THE MODE AND TESTIMONY OF THE WORK.

Before concluding, it may be well to say that, wishing for criticism and correction of error, the author makes no apology for the manner of performing his task; but takes occasion to say, that, desiring everybody to read and believe, he has aimed to use simple, direct, and untechnical language, intelligible to all classes, and to pile up evidences on every contention of the book, so as to make doubt impossible. Chapter VII. of Part I., for example, decisively proves what all the fathers considered, and the people intended, our polity to be. And for such proofs, the statements of the deputies who devised, and the people who ordained it, are used, rather than the dicta of the administering agents, who became interested alike in its success and in their own further emoluments, and who began those assumptions of ungranted powers, which have since well-nigh proved fatal.

And upon this matter, it is well further to state, that as the great inquiry is one of fact, much care is taken to select the best testimony. After the federal system went into effect, party spirit, the desire of office, and the possession and use of public power and money (so perverting to the judgment and lowering to the morals), made the administrators of the government tend to become unfit for witnesses; and it is deemed unjust to themselves, as well as to the cause of institutional liberty, to use their statements. Indeed, if tested by interest, courts would reject them. Therefore the views of Hamilton, of Madison, and even of the great and good Washington, are not used, where they expressed them as officials, interested in the successful working of the great experiment.

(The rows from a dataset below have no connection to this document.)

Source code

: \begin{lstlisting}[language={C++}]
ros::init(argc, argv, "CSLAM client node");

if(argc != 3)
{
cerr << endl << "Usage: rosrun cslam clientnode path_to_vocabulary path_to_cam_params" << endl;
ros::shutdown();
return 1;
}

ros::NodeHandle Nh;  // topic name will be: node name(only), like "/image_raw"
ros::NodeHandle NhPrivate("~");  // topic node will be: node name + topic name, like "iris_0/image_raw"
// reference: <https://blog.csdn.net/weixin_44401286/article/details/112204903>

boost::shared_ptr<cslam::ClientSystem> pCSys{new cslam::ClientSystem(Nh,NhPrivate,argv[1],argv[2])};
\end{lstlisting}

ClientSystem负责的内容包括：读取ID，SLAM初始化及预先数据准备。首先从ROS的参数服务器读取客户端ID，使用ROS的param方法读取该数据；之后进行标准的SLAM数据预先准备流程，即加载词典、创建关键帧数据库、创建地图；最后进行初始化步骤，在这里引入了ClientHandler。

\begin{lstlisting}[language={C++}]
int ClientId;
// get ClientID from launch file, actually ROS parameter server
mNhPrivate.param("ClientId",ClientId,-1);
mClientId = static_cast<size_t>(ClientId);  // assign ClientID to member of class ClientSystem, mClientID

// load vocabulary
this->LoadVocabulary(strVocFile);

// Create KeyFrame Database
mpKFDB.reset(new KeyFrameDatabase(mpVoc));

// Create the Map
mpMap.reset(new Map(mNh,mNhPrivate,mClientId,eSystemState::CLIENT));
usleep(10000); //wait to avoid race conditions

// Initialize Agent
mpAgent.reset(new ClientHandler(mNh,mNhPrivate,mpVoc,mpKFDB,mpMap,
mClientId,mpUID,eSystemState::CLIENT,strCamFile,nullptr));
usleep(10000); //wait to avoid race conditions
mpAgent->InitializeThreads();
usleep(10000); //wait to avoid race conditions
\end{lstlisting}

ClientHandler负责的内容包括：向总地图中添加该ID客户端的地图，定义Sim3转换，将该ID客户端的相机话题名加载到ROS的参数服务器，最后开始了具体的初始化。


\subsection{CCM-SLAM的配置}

Henry, Martin, Lowndes, Yates, Lansing, et id omne genus, are rejected, because, as enemies, they appealed to the people's fears, and denounced the system — not only making erroneous or over-stated objections, but yielding in no degree to decisive refutations, made by those who were in the convention of 1787, and knew the real intent of that body, as well as the meaning of the instrument. Jefferson is not cited because, being abroad, he did not participate in the making of the plan; and because, upon its being put in operation, he gradually became a heated partisan. The resolutions of '98 and '99" and Madison's report, are dispensed with, because, instead of being the source of state-rights doctrines (as their devotees seem to suppose), they are simply deductions or corollaries from the state-rights facts adduced herein, which cover the whole ground of (as well as precede and include) the constitution itself. No use is made of the masterly arguments of those great men, Tucker, Taylor of Caroline, or Calhoun, as they are partisan, and furnish no apposite facts. Nor is the president, the congress, or the federal supreme court cited, since they can testify to nothing whatever to help us us to a vere dictum, on this pure question of fact. Their dicta cannot even dent or abrade an actuality, let alone destroy it. Nor can they give decisions on disputes as to political authority between the states and the federal agency of the states, a part of which agency the said functionaries are. Their jurisdiction can only be of questions “under" the constitution of the states, and cannot reach those affecting the political existence and sovereignty of its makers, – such questions being most certainly above it—no matter whether the said makers are the people as a nation, or the people as states. In short, no facts or authorities are used in the book, originating after the federal system was set in motion. The entire draught is from the head-spring — not a drop from the turbid river below ! But it is well to say here that current practice, continued usage, and fit and timely explanation (ever and precisely based on reality and truth, with construction of doubts always and inexorably in favor of original authority) must be allowed due weight in the exposition of our polity.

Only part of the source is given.